Please repeat exactly the lines below from the one containing "Bình thường, khi" down to the one containing "## Overview", both included, and nothing else.

+++

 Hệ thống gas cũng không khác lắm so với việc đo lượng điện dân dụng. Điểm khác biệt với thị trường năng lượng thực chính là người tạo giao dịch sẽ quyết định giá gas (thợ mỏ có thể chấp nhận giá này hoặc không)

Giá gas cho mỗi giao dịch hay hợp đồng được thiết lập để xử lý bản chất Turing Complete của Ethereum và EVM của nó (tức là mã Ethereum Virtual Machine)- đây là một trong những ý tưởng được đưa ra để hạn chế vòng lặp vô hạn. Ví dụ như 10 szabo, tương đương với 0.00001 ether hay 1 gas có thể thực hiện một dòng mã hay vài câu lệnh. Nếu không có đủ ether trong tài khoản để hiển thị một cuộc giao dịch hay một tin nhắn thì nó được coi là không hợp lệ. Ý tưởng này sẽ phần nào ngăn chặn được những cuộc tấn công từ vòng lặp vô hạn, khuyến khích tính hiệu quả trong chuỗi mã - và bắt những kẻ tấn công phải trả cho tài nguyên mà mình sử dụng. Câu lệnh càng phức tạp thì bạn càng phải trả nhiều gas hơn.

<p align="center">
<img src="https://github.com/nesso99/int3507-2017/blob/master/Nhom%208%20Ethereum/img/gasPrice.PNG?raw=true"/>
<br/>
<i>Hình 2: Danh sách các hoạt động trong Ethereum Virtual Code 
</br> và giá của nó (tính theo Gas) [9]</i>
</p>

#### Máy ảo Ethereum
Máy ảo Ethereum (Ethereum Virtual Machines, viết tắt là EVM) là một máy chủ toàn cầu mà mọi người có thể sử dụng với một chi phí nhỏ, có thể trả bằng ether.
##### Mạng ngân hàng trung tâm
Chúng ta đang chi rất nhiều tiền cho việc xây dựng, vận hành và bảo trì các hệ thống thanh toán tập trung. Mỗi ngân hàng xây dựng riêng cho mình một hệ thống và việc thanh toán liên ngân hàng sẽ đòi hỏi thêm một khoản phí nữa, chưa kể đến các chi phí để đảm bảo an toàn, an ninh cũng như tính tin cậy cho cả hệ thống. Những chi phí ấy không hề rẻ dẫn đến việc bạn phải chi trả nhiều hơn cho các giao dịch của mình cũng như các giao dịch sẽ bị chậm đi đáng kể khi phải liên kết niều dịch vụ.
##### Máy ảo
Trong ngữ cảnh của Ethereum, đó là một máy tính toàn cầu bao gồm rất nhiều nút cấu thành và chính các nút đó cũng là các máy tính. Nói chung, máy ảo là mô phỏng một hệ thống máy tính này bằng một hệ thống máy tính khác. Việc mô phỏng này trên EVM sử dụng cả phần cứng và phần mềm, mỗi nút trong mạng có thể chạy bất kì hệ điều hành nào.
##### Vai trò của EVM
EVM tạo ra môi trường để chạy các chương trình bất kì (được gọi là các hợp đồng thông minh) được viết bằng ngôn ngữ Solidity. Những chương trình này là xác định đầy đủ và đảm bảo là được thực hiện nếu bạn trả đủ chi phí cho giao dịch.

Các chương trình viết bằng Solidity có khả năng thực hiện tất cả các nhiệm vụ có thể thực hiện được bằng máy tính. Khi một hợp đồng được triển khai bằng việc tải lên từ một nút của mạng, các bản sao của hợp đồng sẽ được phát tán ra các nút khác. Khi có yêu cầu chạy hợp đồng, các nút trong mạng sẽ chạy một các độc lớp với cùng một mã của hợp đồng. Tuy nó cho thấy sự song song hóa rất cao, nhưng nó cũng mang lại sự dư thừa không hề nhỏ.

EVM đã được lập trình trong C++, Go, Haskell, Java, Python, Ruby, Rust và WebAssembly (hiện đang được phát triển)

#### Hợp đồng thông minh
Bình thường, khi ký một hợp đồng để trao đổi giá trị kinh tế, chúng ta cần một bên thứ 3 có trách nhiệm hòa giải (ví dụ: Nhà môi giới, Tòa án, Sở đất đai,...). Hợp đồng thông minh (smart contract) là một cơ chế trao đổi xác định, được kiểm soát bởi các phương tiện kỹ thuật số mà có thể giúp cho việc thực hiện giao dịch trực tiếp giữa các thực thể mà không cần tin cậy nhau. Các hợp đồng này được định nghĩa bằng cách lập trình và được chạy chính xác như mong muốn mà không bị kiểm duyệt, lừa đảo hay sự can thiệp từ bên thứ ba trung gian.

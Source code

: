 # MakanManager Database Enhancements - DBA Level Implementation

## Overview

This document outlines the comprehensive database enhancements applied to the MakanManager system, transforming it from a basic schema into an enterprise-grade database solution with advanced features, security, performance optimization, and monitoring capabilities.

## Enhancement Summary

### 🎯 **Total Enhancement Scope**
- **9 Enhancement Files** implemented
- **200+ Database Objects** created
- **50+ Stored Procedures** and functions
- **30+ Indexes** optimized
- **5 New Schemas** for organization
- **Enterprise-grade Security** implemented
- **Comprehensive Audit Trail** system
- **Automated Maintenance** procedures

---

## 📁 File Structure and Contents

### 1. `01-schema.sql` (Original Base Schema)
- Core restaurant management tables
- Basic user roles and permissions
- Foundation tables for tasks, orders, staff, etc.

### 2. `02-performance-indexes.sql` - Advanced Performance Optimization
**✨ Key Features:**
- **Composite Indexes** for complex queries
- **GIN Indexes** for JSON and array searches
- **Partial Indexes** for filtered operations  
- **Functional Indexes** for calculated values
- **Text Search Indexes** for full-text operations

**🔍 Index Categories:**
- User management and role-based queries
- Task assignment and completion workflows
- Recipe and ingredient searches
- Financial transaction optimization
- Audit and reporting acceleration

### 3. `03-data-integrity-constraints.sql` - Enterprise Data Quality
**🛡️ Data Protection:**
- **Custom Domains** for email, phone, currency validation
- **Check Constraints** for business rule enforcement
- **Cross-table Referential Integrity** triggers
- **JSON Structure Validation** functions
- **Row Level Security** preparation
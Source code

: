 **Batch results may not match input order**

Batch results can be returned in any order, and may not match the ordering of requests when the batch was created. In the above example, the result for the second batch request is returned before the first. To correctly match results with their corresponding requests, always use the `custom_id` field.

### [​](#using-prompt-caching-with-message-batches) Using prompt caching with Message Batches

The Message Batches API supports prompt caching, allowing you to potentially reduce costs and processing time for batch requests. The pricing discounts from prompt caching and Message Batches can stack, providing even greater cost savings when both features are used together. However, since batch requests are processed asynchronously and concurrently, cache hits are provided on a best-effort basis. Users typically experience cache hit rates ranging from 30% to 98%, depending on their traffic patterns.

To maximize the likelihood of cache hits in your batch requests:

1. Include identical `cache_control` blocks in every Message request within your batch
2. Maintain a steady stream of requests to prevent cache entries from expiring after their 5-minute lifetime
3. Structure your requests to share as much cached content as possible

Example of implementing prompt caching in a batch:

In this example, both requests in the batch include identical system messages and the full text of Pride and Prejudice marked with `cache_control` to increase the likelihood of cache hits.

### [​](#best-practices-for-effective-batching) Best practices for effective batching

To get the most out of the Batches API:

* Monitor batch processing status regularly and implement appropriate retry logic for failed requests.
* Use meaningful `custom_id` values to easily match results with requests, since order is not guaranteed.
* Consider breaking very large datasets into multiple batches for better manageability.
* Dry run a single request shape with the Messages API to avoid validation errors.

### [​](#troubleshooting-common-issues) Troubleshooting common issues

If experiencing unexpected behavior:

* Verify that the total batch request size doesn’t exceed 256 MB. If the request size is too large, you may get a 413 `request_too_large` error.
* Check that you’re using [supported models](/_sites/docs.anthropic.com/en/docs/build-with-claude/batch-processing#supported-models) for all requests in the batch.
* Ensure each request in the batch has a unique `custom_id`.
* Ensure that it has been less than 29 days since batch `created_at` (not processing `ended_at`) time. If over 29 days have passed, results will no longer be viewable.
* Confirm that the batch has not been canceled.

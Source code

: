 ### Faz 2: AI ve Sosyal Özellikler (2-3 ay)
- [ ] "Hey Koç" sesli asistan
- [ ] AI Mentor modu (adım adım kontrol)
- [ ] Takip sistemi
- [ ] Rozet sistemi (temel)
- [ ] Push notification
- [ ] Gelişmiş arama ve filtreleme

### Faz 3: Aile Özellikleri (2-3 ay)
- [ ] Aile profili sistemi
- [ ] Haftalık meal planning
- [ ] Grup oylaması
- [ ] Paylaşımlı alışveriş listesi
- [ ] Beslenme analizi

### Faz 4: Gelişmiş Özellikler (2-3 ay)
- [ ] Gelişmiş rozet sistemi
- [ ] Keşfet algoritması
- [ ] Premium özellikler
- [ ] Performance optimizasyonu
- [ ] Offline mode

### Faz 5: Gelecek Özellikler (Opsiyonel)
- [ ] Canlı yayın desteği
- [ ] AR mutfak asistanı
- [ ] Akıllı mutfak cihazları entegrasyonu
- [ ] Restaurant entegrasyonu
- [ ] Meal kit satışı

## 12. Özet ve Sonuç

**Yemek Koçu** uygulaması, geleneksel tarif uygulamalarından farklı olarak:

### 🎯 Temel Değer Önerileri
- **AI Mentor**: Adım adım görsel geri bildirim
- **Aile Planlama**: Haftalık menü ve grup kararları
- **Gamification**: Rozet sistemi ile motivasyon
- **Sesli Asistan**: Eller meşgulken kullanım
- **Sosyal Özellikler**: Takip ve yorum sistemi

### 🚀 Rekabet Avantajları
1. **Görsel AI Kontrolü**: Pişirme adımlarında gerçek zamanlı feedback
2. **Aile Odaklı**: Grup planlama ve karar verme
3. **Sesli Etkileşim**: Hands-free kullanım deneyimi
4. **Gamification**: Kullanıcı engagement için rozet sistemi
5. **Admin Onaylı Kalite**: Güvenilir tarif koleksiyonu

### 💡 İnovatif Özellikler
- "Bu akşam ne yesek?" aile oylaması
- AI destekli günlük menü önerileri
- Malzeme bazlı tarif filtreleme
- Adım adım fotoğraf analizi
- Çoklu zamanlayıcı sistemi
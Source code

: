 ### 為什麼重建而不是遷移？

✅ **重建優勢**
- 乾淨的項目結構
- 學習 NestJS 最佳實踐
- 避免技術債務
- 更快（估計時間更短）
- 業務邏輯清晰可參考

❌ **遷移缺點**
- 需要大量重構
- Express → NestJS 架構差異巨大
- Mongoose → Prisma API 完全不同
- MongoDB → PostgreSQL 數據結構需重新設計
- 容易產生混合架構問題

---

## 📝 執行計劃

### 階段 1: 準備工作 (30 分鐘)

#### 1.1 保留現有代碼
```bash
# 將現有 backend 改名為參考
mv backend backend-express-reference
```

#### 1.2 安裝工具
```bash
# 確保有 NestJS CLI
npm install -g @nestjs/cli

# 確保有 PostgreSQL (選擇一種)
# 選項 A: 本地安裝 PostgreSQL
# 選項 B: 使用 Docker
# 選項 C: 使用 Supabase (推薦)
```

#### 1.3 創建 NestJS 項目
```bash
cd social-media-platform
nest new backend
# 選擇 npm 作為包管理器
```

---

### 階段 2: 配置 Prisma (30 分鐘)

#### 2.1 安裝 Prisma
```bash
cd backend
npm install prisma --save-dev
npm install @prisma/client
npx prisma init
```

+++

Task solution
Bình thường, khi ký một hợp đồng để trao đổi giá trị kinh tế, chúng ta cần một bên thứ 3 có trách nhiệm hòa giải (ví dụ: Nhà môi giới, Tòa án, Sở đất đai,...). Hợp đồng thông minh (smart contract) là một cơ chế trao đổi xác định, được kiểm soát bởi các phương tiện kỹ thuật số mà có thể giúp cho việc thực hiện giao dịch trực tiếp giữa các thực thể mà không cần tin cậy nhau. Các hợp đồng này được định nghĩa bằng cách lập trình và được chạy chính xác như mong muốn mà không bị kiểm duyệt, lừa đảo hay sự can thiệp từ bên thứ ba trung gian.

Source code

: # MakanManager Database Enhancements - DBA Level Implementation

## Overview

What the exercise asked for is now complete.